TASK STATEMENT: Look through the data below for the string "定义规则", and copy every line where it turns up.

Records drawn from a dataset
—————
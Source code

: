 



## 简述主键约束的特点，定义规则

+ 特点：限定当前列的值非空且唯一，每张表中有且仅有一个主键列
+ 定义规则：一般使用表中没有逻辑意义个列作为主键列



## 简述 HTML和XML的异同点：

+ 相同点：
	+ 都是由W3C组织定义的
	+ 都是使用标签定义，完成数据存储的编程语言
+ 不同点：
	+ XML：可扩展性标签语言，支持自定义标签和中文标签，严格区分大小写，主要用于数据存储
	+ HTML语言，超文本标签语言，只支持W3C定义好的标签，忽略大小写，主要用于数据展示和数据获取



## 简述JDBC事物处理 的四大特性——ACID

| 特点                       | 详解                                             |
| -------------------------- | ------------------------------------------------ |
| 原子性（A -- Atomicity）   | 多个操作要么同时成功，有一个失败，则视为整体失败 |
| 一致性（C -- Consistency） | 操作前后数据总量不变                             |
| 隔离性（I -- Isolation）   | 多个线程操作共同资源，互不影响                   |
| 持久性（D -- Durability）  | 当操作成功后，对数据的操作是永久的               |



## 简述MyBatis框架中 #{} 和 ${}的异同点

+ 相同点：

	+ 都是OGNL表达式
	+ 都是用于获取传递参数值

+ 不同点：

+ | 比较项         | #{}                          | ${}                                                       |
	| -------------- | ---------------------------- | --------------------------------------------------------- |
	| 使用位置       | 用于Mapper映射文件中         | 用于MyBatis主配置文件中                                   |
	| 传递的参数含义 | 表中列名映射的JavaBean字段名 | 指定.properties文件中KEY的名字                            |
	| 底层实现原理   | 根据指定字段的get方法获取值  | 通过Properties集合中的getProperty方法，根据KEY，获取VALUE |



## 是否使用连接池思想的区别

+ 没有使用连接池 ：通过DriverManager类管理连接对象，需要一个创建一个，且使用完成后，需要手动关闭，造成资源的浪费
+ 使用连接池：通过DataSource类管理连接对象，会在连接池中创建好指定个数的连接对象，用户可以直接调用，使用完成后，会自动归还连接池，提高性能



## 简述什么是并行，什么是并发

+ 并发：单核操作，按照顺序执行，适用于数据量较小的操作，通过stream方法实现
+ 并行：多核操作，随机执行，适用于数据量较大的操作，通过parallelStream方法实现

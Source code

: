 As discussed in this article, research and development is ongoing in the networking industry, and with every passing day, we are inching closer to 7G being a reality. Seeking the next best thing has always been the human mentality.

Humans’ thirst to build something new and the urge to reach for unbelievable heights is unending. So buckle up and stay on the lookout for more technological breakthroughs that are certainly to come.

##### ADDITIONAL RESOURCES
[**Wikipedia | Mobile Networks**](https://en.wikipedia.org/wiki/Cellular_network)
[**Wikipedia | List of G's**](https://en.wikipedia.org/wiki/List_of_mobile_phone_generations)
—————
EXERCISE ANSWER:
## 简述主键约束的特点，定义规则
+ 定义规则：一般使用表中没有逻辑意义个列作为主键列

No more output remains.